Punta di diamante di questa casta religiosa, tutta dedita a cantare i salmi e contare i soldi, erano gli scribi, da cui Gesù nel Vangelo odierno invita a guardarsi (v. 38). Son da lui definiti come ipocriti – ossia teatranti -, guide cieche, pazzi, sepolcri imbiancati e razza di vipere. Rappresentanti dell’establishment religioso, fungevano da ‘guardiani del tempio’, arrogandosi il diritto di decidere chi doveva stare fuori e chi dentro; possedevano la chiave interpretativa della Bibbia, erano altresì custodi della Legge, con voce decisionale nelle scuole e nei tribunali. I rappresentanti di Dio in terra insomma.

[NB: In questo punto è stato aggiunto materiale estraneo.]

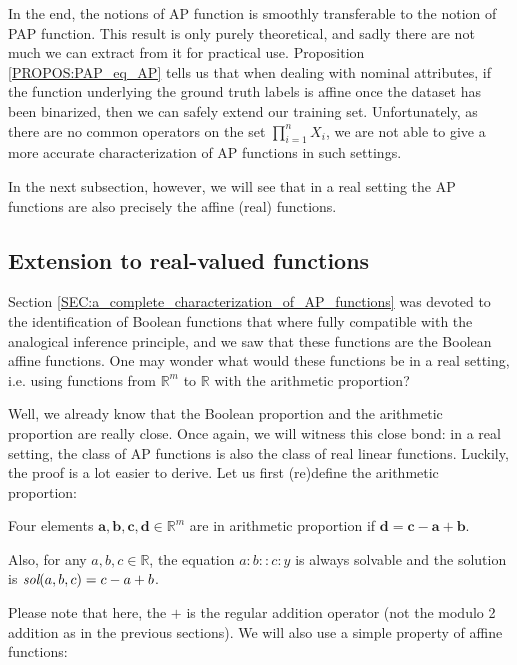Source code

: In the end, the notions of AP function is smoothly transferable to the notion
of PAP function. This result is only purely theoretical, and sadly there are
not much we can extract from it for practical use. Proposition
\ref{PROPOS:PAP_eq_AP} tells us that when dealing with nominal attributes, if
the function underlying the ground truth labels is affine once the dataset has
been binarized, then we can safely extend our training set. Unfortunately, as
there are no common operators on the set  $\prod_{i=1}^n X_i$, we are not able
to give a more accurate characterization of AP functions in such settings.

In the next subsection, however, we will see that in a real setting the AP
functions are also precisely the affine (real) functions.

\subsection{Extension to real-valued functions}
\label{SEC:extension_to_real_valued_functions}

Section \ref{SEC:a_complete_characterization_of_AP_functions} was devoted to the
identification of Boolean functions that where fully compatible with the
analogical inference principle, and we saw that
these functions are the Boolean affine functions. One may wonder what would
these functions be in a real setting, i.e. using functions  from $\mathbb{R}^m$
to $\mathbb{R}$ with the arithmetic proportion?

Well, we already know that the Boolean proportion and the arithmetic proportion
are really close. Once again, we will witness this close bond: in a real
setting, the class of AP functions is also the class of real linear functions.
Luckily, the proof is a lot easier to derive.  Let us first (re)define the
arithmetic proportion:
\begin{property}
  \label{PROPER:sol_arithm_prop}
  Four elements $\mathbf{a}, \mathbf{b}, \mathbf{c}, \mathbf{d} \in
  \mathbb{R}^m$ are in arithmetic proportion if $\mathbf{d} = \mathbf{c} -
  \mathbf{a} + \mathbf{b}$.

  Also, for any $a, b, c \in \mathbb{R}$, the equation $a : b :: c:y$ is always
  solvable and the solution is $\emph{sol}(a, b, c) = c - a + b$.
\end{property}

Please note that here, the $+$ is the regular addition operator (not the modulo
2 addition as in the previous sections). We will also use a simple property of
affine functions:

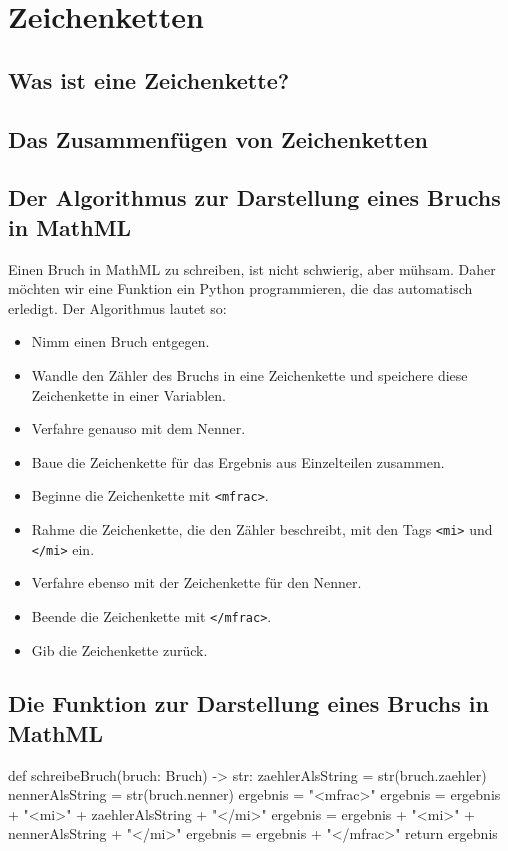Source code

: \section{Zeichenketten}

\subsection{Was ist eine Zeichenkette?}

\subsection{Das Zusammenfügen von Zeichenketten}

\subsection{Der Algorithmus zur Darstellung eines Bruchs in MathML}

Einen Bruch in MathML zu schreiben, ist nicht schwierig, aber mühsam. Daher möchten wir eine Funktion ein Python programmieren, die das automatisch erledigt. Der Algorithmus lautet so:
\begin{itemize}
	\item Nimm einen Bruch entgegen.
	\item Wandle den Zähler des Bruchs in eine Zeichenkette und speichere diese Zeichenkette in einer Variablen.
	\item Verfahre genauso mit dem Nenner.
	\item Baue die Zeichenkette für das Ergebnis aus Einzelteilen zusammen.
	\item Beginne die Zeichenkette mit \texttt{<mfrac>}.
	\item Rahme die Zeichenkette, die den Zähler beschreibt, mit den Tags \texttt{<mi>} und \texttt{</mi>} ein.
	\item Verfahre ebenso mit der Zeichenkette für den Nenner.
	\item Beende die Zeichenkette mit \texttt{</mfrac>}.
	\item Gib die Zeichenkette zurück.
\end{itemize}

\subsection{Die Funktion zur Darstellung eines Bruchs in MathML}

\begin{codePython}
def schreibeBruch(bruch: Bruch) -> str:
	zaehlerAlsString = str(bruch.zaehler)
	nennerAlsString = str(bruch.nenner)
	ergebnis = "<mfrac>"
	ergebnis = ergebnis + "<mi>" + zaehlerAlsString + "</mi>"
	ergebnis = ergebnis + "<mi>" + nennerAlsString + "</mi>"
	ergebnis = ergebnis + "</mfrac>"
	return ergebnis
\end{codePython}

Il fatto grave, è che questi scribi, non si sono mai estinti nella storia; protetti sempre dal potere temporale, hanno attraversato indenni i secoli, arrivando sino ai giorni nostri, insinuandosi nelle pieghe di una certa chiesa corrotta e collusa coi potenti, riempiendo tristemente le pagine di cronaca di questi giorni. Per questo il Vangelo di oggi è drammaticamente attuale.
Da sempre la religione va a braccetto col denaro, il potere e il successo. È come se non potesse farne a meno.

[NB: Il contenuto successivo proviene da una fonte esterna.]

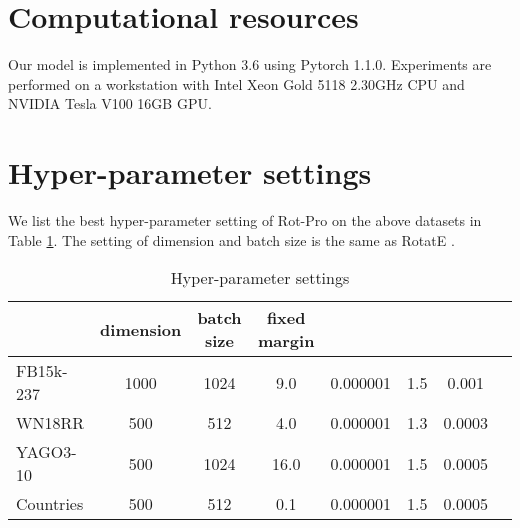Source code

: \documentclass{article}
\begin{document}
\section{Computational resources}
Our model is implemented in Python 3.6 using Pytorch 1.1.0. Experiments are performed on a workstation with Intel Xeon Gold 5118 2.30GHz CPU and NVIDIA Tesla V100 16GB GPU.

\section{Hyper-parameter settings}
We list the best hyper-parameter setting of Rot-Pro on the above datasets in Table \ref{tab:append:hyper-param}. The setting of dimension  and batch size  is the same as RotatE \cite{rotate}.
\begin{table}[H]
    \centering
    \caption{Hyper-parameter settings}
    \label{tab:append:hyper-param}
    \begin{tabular}{lccccccc}
    \toprule
         &  dimension  & batch size  & fixed margin  &  &  & \\
    \midrule
        FB15k-237 & 1000 & 1024 & 9.0 & 0.000001 & 1.5 & 0.001\\
        WN18RR & 500 & 512 & 4.0 & 0.000001 & 1.3 & 0.0003\\
        YAGO3-10 & 500 & 1024 & 16.0 & 0.000001 & 1.5 & 0.0005 \\
        Countries & 500 & 512 & 0.1 & 0.000001 & 1.5&0.0005\\
    \bottomrule
    \end{tabular}
\end{table}
\end{document}

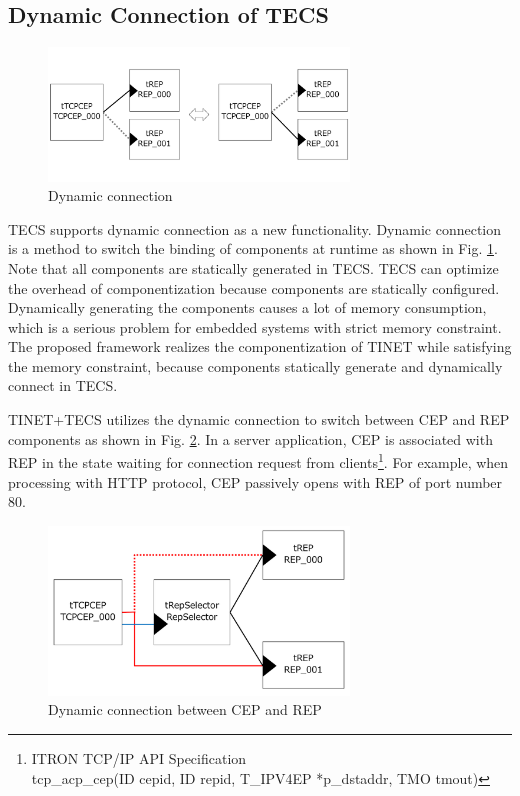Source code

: \documentclass[conference]{IEEEtran/IEEEtran}
\begin{document}
\subsection{Dynamic Connection of TECS}
\label{sec:DynamicConnection}

\begin{figure}[t]
    \centering
    \includegraphics[width=8.0cm,clip]{figure/DynamicConnection.pdf}
    \caption{Dynamic connection}
    \label{fig:DynamicConnection}
\end{figure}

TECS supports dynamic connection as a new functionality.
Dynamic connection is a method to switch the binding of components at runtime as shown in Fig. \ref{fig:DynamicConnection}.
Note that all components are statically generated in TECS.
TECS can optimize the overhead of componentization because components are statically configured.
Dynamically generating the components causes a lot of memory consumption, which is a serious problem for embedded systems with strict memory constraint.
The proposed framework realizes the componentization of TINET while satisfying the memory constraint, because components statically generate and dynamically connect in TECS.

TINET+TECS utilizes the dynamic connection to switch between CEP and REP components as shown in Fig. \ref{fig:DynamicConnectionUseCase}.
In a server application, CEP is associated with REP in the state waiting for connection request from clients\footnote{ITRON TCP/IP API Specification \cite{url:ITRON_TCP/IP_API_Spec}\\tcp\_acp\_cep(ID cepid, ID repid, T\_IPV4EP *p\_dstaddr, TMO tmout)}.
For example, when processing with HTTP protocol, CEP passively opens with REP of port number 80.

\begin{figure}[t]
    \centering
    \includegraphics[width=8.0cm,clip]{figure/DynamicConnectionUseCase.pdf}
    \caption{Dynamic connection between CEP and REP}
    \label{fig:DynamicConnectionUseCase}
\end{figure}
\end{document}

Gesù in tutto il Vangelo ha ripetuto come un mantra, che Dio e il ‘commercio’ sono incompatibili.
Ci sono molti modi infatti per commerciare con la divinità. Per Gesù è inaccettabile che gli uomini ‘paghino’, per incontrarsi col loro Dio. Dio è dono gratuito – essendo solo Amore – ma noi uomini siamo riusciti a farne una prostituta, che dà il suo amore in cambio di denaro e prestazioni sacre. Il Dio di Gesù Cristo non si concede dietro a un compenso, ma è dono gratuito per chi ne ha più bisogno.
Alla luce di tutto questo, c’è da chiedersi come Gesù abbia letto l’episodio della povera vedova, dinanzi al tesoro del tempio. Credo dobbiamo superare una certa lettura moralistica di questo brano. Quelle riportate nel Vangelo odierno, non sono parole d’encomio verso questa donna, ma un terribile atto di accusa nei confronti di una certa religiosità che “divorava le case delle vedove” (v. 40).

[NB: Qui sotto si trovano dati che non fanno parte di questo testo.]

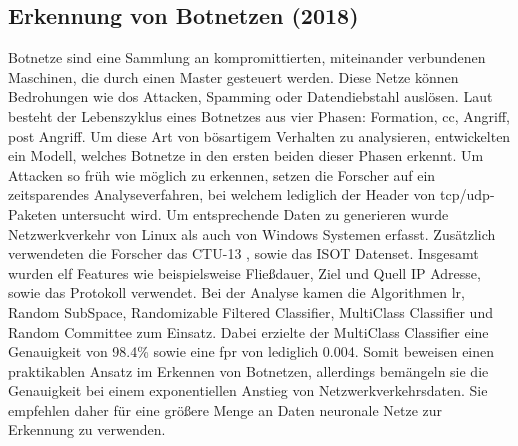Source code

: \documentclass[
    12pt, %
    DIV10,
    ngerman, %
    a4paper, %
    oneside, %
    titlepage, %
    parskip=half, %
    headings=normal, %
    listof=totoc, %
    bibliography=totoc, %
    index=totoc, %
    captions=tableheading, %
    final %
]{scrreprt}
\begin{document}
\subsection{Erkennung von Botnetzen (2018)}\label{ctu}
Botnetze sind eine Sammlung an kompromittierten, miteinander verbundenen Maschinen, die durch einen Master gesteuert werden. Diese Netze können Bedrohungen wie \ac{dos} Attacken, Spamming oder Datendiebstahl auslösen. Laut \textcite{leonard2009framework} besteht der Lebenszyklus eines Botnetzes aus vier Phasen: Formation, \ac{cc}, Angriff, post Angriff. Um diese Art von bösartigem Verhalten zu analysieren, entwickelten \textcite{Mathur2018} ein Modell, welches Botnetze in den ersten beiden dieser Phasen erkennt. Um Attacken so früh wie möglich zu erkennen, setzen die Forscher auf ein zeitsparendes Analyseverfahren, bei welchem lediglich der Header von \ac{tcp}/\ac{udp}-Paketen untersucht wird. Um entsprechende Daten zu generieren wurde Netzwerkverkehr von Linux als auch von Windows Systemen erfasst. Zusätzlich verwendeten die Forscher das CTU-13 \parencite{garcia2014empirical}, sowie das ISOT \parencite{isot} Datenset. Insgesamt wurden elf Features wie beispielsweise Flie{\ss}dauer, Ziel und Quell IP Adresse, sowie das Protokoll verwendet. Bei der Analyse kamen die Algorithmen \ac{lr}, Random SubSpace, Randomizable Filtered Classifier, MultiClass Classifier und Random Committee zum Einsatz. Dabei erzielte der MultiClass Classifier eine Genauigkeit von 98.4\% sowie eine \ac{fpr} von lediglich 0.004. Somit beweisen \textcite{Mathur2018} einen praktikablen Ansatz im Erkennen von Botnetzen, allerdings bemängeln sie die Genauigkeit bei einem exponentiellen Anstieg von Netzwerkverkehrsdaten. Sie empfehlen daher für eine grö{\ss}ere Menge an Daten neuronale Netze zur Erkennung zu verwenden.
%
\end{document}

Gesù qui denuncia senza appello, una religione ipocrita, tutta dedita a pregare il Dio del cielo, disprezzandolo però nei poveri. Per Gesù, la preghiera prolungata (v. 40) che non conduce a prendersi cura dell’uomo, è soltanto atto egoistico che serve ad ingrassare il proprio io: «…per farsi vedere» (v. 40). Non solo, Gesù non può accettare che si usi Dio per riempire i tesori del tempio (e delle chiese!), magari svuotando le case dei poveri. È un assurdo!
Questa donna non aveva più nulla per vivere, se non due monetine. Ma una certa religione, le avrà sempre fatto credere che in cielo ci sta un Dio che apprezza il sacrificio, che se gli si dà qualcosa lui risponde senz’altro con generosità. E che magari “quando il soldino cade nella cassetta, l’anima vola in cielo benedetta”. E allora avanti con questo gesto folle, insensato, questo ‘dare tutto quello che aveva per vivere’. Ma il miracolo non ci sarebbe stato l’indomani. Una donna vedova, senza un minimo sostentamento alle spalle su cui poter contare, a quel tempo, era solo una donna morta. E Dio non è il Dio dei morti, ma dei vivi (cfr. Mc 12, 27).
Gesù nel Vangelo ci ricorda che nel cuore di Dio, le cose stanno diversamente. Dio è l’unico che si è sacrificato perché l’uomo potesse vivere. L’Amore ha svuotato la sua ‘casa’, e impoverendosi sino alla morte, ha fatto ricco l’uomo. È Dio che è morto in un atto assurdo e folle, perché la sua creatura non dovesse più sacrificarsi per una divinità.
Per questo che con la rivelazione del Dio di Gesù, è finita la religione che ha il potere di soffocare e distruggere l’uomo, e si è inaugurata la modalità della fede, accoglienza di un amore grande, che non chiederà mai di dare tutto ciò che si ha per vivere, ma che dona totalmente la propria vita perché l’amato possa tornare a vivere in pienezza.